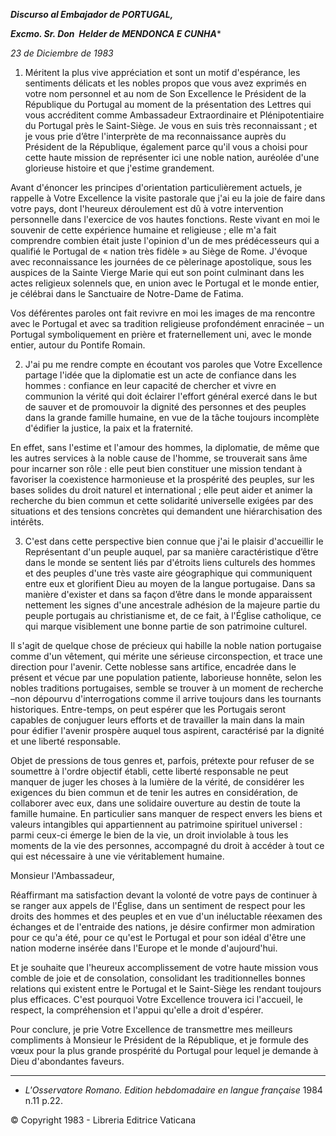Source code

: ***Discurso al Embajador de PORTUGAL,***

***Excmo. Sr. Don  Helder de MENDONCA E CUNHA****

*23 de Diciembre de 1983*

1. Méritent la plus vive appréciation et sont un motif d'espérance, les sentiments délicats et les nobles propos que vous avez exprimés en votre nom personnel et au nom de Son Excellence le Président de la République du Portugal au moment de la présentation des Lettres qui vous accréditent comme Ambassadeur Extraordinaire et Plénipotentiaire du Portugal près le Saint-Siège. Je vous en suis très reconnaissant ; et je vous prie d’être l'interprète de ma reconnaissance auprès du Président de la République, également parce qu'il vous a choisi pour cette haute mission de représenter ici une noble nation, auréolée d'une glorieuse histoire et que j'estime grandement.

Avant d'énoncer les principes d'orientation particulièrement actuels, je rappelle à Votre Excellence la visite pastorale que j'ai eu la joie de faire dans votre pays, dont l'heureux déroulement est dû à votre intervention personnelle dans l'exercice de vos hautes fonctions. Reste vivant en moi le souvenir de cette expérience humaine et religieuse ; elle m'a fait comprendre combien était juste l'opinion d'un de mes prédécesseurs qui a qualifié le Portugal de « nation très fidèle » au Siège de Rome. J'évoque avec reconnaissance les journées de ce pèlerinage apostolique, sous les auspices de la Sainte Vierge Marie qui eut son point culminant dans les actes religieux solennels que, en union avec le Portugal et le monde entier, je célébrai dans le Sanctuaire de Notre-Dame de Fatima.

Vos déférentes paroles ont fait revivre en moi les images de ma rencontre avec le Portugal et avec sa tradition religieuse profondément enracinée – un Portugal symboliquement en prière et fraternellement uni, avec le monde entier, autour du Pontife Romain.

2. J'ai pu me rendre compte en écoutant vos paroles que Votre Excellence partage l'idée que la diplomatie est un acte de confiance dans les hommes : confiance en leur capacité de chercher et vivre en communion la vérité qui doit éclairer l'effort général exercé dans le but de sauver et de promouvoir la dignité des personnes et des peuples dans la grande famille humaine, en vue de la tâche toujours incomplète d'édifier la justice, la paix et la fraternité.

En effet, sans l'estime et l'amour des hommes, la diplomatie, de même que les autres services à la noble cause de l'homme, se trouverait sans âme pour incarner son rôle : elle peut bien constituer une mission tendant à favoriser la coexistence harmonieuse et la prospérité des peuples, sur les bases solides du droit naturel et international ; elle peut aider et animer la recherche du bien commun et cette solidarité universelle exigées par des situations et des tensions concrètes qui demandent une hiérarchisation des intérêts.

3. C'est dans cette perspective bien connue que j'ai le plaisir d'accueillir le Représentant d'un peuple auquel, par sa manière caractéristique d’être dans le monde se sentent liés par d'étroits liens culturels des hommes et des peuples d'une très vaste aire géographique qui communiquent entre eux et glorifient Dieu au moyen de la langue portugaise. Dans sa manière d'exister et dans sa façon d’être dans le monde apparaissent nettement les signes d'une ancestrale adhésion de la majeure partie du peuple portugais au christianisme et, de ce fait, à l'Église catholique, ce qui marque visiblement une bonne partie de son patrimoine culturel.

Il s'agit de quelque chose de précieux qui habille la noble nation portugaise comme d'un vêtement, qui mérite une sérieuse circonspection, et trace une direction pour l'avenir. Cette noblesse sans artifice, encadrée dans le présent et vécue par une population patiente, laborieuse honnête, selon les nobles traditions portugaises, semble se trouver à un moment de recherche –non dépourvu d'interrogations comme il arrive toujours dans les tournants historiques. Entre-temps, on peut espérer que les Portugais seront capables de conjuguer leurs efforts et de travailler la main dans la main pour édifier l'avenir prospère auquel tous aspirent, caractérisé par la dignité et une liberté responsable.

Objet de pressions de tous genres et, parfois, prétexte pour refuser de se soumettre à l'ordre objectif établi, cette liberté responsable ne peut manquer de juger les choses à la lumière de la vérité, de considérer les exigences du bien commun et de tenir les autres en considération, de collaborer avec eux, dans une solidaire ouverture au destin de toute la famille humaine. En particulier sans manquer de respect envers les biens et valeurs intangibles qui appartiennent au patrimoine spirituel universel : parmi ceux-ci émerge le bien de la vie, un droit inviolable à tous les moments de la vie des personnes, accompagné du droit à accéder à tout ce qui est nécessaire à une vie véritablement humaine.

Monsieur l'Ambassadeur,

Réaffirmant ma satisfaction devant la volonté de votre pays de continuer à se ranger aux appels de l'Église, dans un sentiment de respect pour les droits des hommes et des peuples et en vue d'un inéluctable réexamen des échanges et de l'entraide des nations, je désire confirmer mon admiration pour ce qu'a été, pour ce qu'est le Portugal et pour son idéal d'être une nation moderne insérée dans l'Europe et le monde d'aujourd'hui.

Et je souhaite que l'heureux accomplissement de votre haute mission vous comble de joie et de consolation, consolidant les traditionnelles bonnes relations qui existent entre le Portugal et le Saint-Siège les rendant toujours plus efficaces. C'est pourquoi Votre Excellence trouvera ici l'accueil, le respect, la compréhension et l'appui qu'elle a droit d'espérer.

Pour conclure, je prie Votre Excellence de transmettre mes meilleurs compliments à Monsieur le Président de la République, et je formule des vœux pour la plus grande prospérité du Portugal pour lequel je demande à Dieu d'abondantes faveurs.

* * *

* *L'Osservatore Romano. Edition hebdomadaire en langue française* 1984 n.11 p.22.

© Copyright 1983 - Libreria Editrice Vaticana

Your instructions: Only the lines from the beginning of the listing up to and including the line with "Avant d'énoncer les" should appear in the reply, copied word for word and free of pictures.

Finished exercise:
Source code

: ***Discurso al Embajador de PORTUGAL,***

***Excmo. Sr. Don  Helder de MENDONCA E CUNHA****

*23 de Diciembre de 1983*

1. Méritent la plus vive appréciation et sont un motif d'espérance, les sentiments délicats et les nobles propos que vous avez exprimés en votre nom personnel et au nom de Son Excellence le Président de la République du Portugal au moment de la présentation des Lettres qui vous accréditent comme Ambassadeur Extraordinaire et Plénipotentiaire du Portugal près le Saint-Siège. Je vous en suis très reconnaissant ; et je vous prie d’être l'interprète de ma reconnaissance auprès du Président de la République, également parce qu'il vous a choisi pour cette haute mission de représenter ici une noble nation, auréolée d'une glorieuse histoire et que j'estime grandement.

Avant d'énoncer les principes d'orientation particulièrement actuels, je rappelle à Votre Excellence la visite pastorale que j'ai eu la joie de faire dans votre pays, dont l'heureux déroulement est dû à votre intervention personnelle dans l'exercice de vos hautes fonctions. Reste vivant en moi le souvenir de cette expérience humaine et religieuse ; elle m'a fait comprendre combien était juste l'opinion d'un de mes prédécesseurs qui a qualifié le Portugal de « nation très fidèle » au Siège de Rome. J'évoque avec reconnaissance les journées de ce pèlerinage apostolique, sous les auspices de la Sainte Vierge Marie qui eut son point culminant dans les actes religieux solennels que, en union avec le Portugal et le monde entier, je célébrai dans le Sanctuaire de Notre-Dame de Fatima.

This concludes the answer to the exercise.